§ **Exercise**
Down to the last line, retype the records below exactly and skip the pictures.
[[ Exercise data open ]]
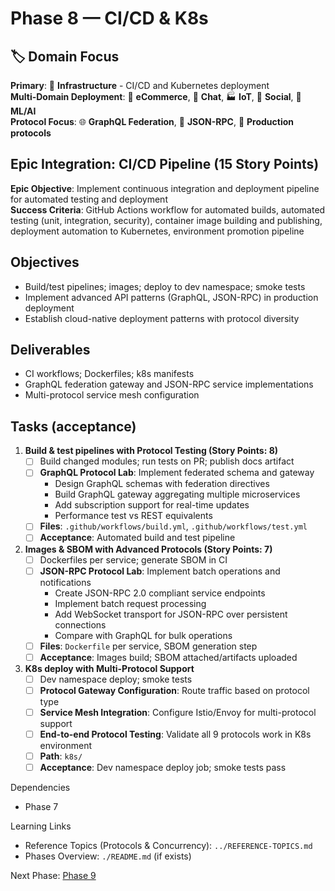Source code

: # Phase 8 — CI/CD & K8s

## 🏷️ Domain Focus
**Primary**: 🔧 **Infrastructure** - CI/CD and Kubernetes deployment  
**Multi-Domain Deployment**: 🏪 **eCommerce**, 💬 **Chat**, 🏭 **IoT**, 📱 **Social**, 🧠 **ML/AI**  
**Protocol Focus**: 🌐 **GraphQL Federation**, 🔄 **JSON-RPC**, 🚀 **Production protocols**

## Epic Integration: CI/CD Pipeline (15 Story Points)
**Epic Objective**: Implement continuous integration and deployment pipeline for automated testing and deployment  
**Success Criteria**: GitHub Actions workflow for automated builds, automated testing (unit, integration, security), container image building and publishing, deployment automation to Kubernetes, environment promotion pipeline

## Objectives
- Build/test pipelines; images; deploy to dev namespace; smoke tests
- Implement advanced API patterns (GraphQL, JSON-RPC) in production deployment
- Establish cloud-native deployment patterns with protocol diversity

## Deliverables
- CI workflows; Dockerfiles; k8s manifests
- GraphQL federation gateway and JSON-RPC service implementations
- Multi-protocol service mesh configuration

## Tasks (acceptance)
1) **Build & test pipelines with Protocol Testing (Story Points: 8)**
   - [ ] Build changed modules; run tests on PR; publish docs artifact
   - [ ] **GraphQL Protocol Lab**: Implement federated schema and gateway
     - Design GraphQL schemas with federation directives
     - Build GraphQL gateway aggregating multiple microservices
     - Add subscription support for real-time updates
     - Performance test vs REST equivalents
   - [ ] **Files**: `.github/workflows/build.yml`, `.github/workflows/test.yml`
   - [ ] **Acceptance**: Automated build and test pipeline

2) **Images & SBOM with Advanced Protocols (Story Points: 7)**
   - [ ] Dockerfiles per service; generate SBOM in CI
   - [ ] **JSON-RPC Protocol Lab**: Implement batch operations and notifications
     - Create JSON-RPC 2.0 compliant service endpoints
     - Implement batch request processing
     - Add WebSocket transport for JSON-RPC over persistent connections
     - Compare with GraphQL for bulk operations
   - [ ] **Files**: `Dockerfile` per service, SBOM generation step
   - [ ] **Acceptance**: Images build; SBOM attached/artifacts uploaded

3) **K8s deploy with Multi-Protocol Support**
   - [ ] Dev namespace deploy; smoke tests
   - [ ] **Protocol Gateway Configuration**: Route traffic based on protocol type
   - [ ] **Service Mesh Integration**: Configure Istio/Envoy for multi-protocol support
   - [ ] **End-to-end Protocol Testing**: Validate all 9 protocols work in K8s environment
   - [ ] **Path**: `k8s/`
   - [ ] **Acceptance**: Dev namespace deploy job; smoke tests pass

Dependencies
- Phase 7

Learning Links
 - Reference Topics (Protocols & Concurrency): `../REFERENCE-TOPICS.md`
 - Phases Overview: `./README.md` (if exists)

Next Phase: [Phase 9](./PHASE-9.md)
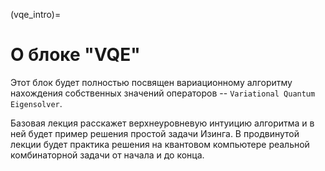 (vqe_intro)=

# О блоке "VQE"

Этот блок будет полностью посвящен вариационному алгоритму нахождения собственных значений операторов -- `Variational Quantum Eigensolver`.

Базовая лекция расскажет верхнеуровневую интуицию алгоритма и в ней будет пример решения простой задачи Изинга. В продвинутой лекции будет практика решения на квантовом компьютере реальной комбинаторной задачи от начала и до конца.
[[ Exercise data closed ]]
§ **Solution for this task**
Source code

: # Phase 8 — CI/CD & K8s

## 🏷️ Domain Focus
**Primary**: 🔧 **Infrastructure** - CI/CD and Kubernetes deployment  
**Multi-Domain Deployment**: 🏪 **eCommerce**, 💬 **Chat**, 🏭 **IoT**, 📱 **Social**, 🧠 **ML/AI**  
**Protocol Focus**: 🌐 **GraphQL Federation**, 🔄 **JSON-RPC**, 🚀 **Production protocols**

## Epic Integration: CI/CD Pipeline (15 Story Points)
**Epic Objective**: Implement continuous integration and deployment pipeline for automated testing and deployment  
**Success Criteria**: GitHub Actions workflow for automated builds, automated testing (unit, integration, security), container image building and publishing, deployment automation to Kubernetes, environment promotion pipeline

## Objectives
- Build/test pipelines; images; deploy to dev namespace; smoke tests
- Implement advanced API patterns (GraphQL, JSON-RPC) in production deployment
- Establish cloud-native deployment patterns with protocol diversity

## Deliverables
- CI workflows; Dockerfiles; k8s manifests
- GraphQL federation gateway and JSON-RPC service implementations
- Multi-protocol service mesh configuration

## Tasks (acceptance)
1) **Build & test pipelines with Protocol Testing (Story Points: 8)**
   - [ ] Build changed modules; run tests on PR; publish docs artifact
   - [ ] **GraphQL Protocol Lab**: Implement federated schema and gateway
     - Design GraphQL schemas with federation directives
     - Build GraphQL gateway aggregating multiple microservices
     - Add subscription support for real-time updates
     - Performance test vs REST equivalents
   - [ ] **Files**: `.github/workflows/build.yml`, `.github/workflows/test.yml`
   - [ ] **Acceptance**: Automated build and test pipeline

2) **Images & SBOM with Advanced Protocols (Story Points: 7)**
   - [ ] Dockerfiles per service; generate SBOM in CI
   - [ ] **JSON-RPC Protocol Lab**: Implement batch operations and notifications
     - Create JSON-RPC 2.0 compliant service endpoints
     - Implement batch request processing
     - Add WebSocket transport for JSON-RPC over persistent connections
     - Compare with GraphQL for bulk operations
   - [ ] **Files**: `Dockerfile` per service, SBOM generation step
   - [ ] **Acceptance**: Images build; SBOM attached/artifacts uploaded

3) **K8s deploy with Multi-Protocol Support**
   - [ ] Dev namespace deploy; smoke tests
   - [ ] **Protocol Gateway Configuration**: Route traffic based on protocol type
   - [ ] **Service Mesh Integration**: Configure Istio/Envoy for multi-protocol support
   - [ ] **End-to-end Protocol Testing**: Validate all 9 protocols work in K8s environment
   - [ ] **Path**: `k8s/`
   - [ ] **Acceptance**: Dev namespace deploy job; smoke tests pass

Dependencies
- Phase 7

Learning Links
 - Reference Topics (Protocols & Concurrency): `../REFERENCE-TOPICS.md`
 - Phases Overview: `./README.md` (if exists)

Next Phase: [Phase 9](./PHASE-9.md)
 (vqe_intro)=

# О блоке "VQE"

Этот блок будет полностью посвящен вариационному алгоритму нахождения собственных значений операторов -- `Variational Quantum Eigensolver`.

Базовая лекция расскажет верхнеуровневую интуицию алгоритма и в ней будет пример решения простой задачи Изинга. В продвинутой лекции будет практика решения на квантовом компьютере реальной комбинаторной задачи от начала и до конца.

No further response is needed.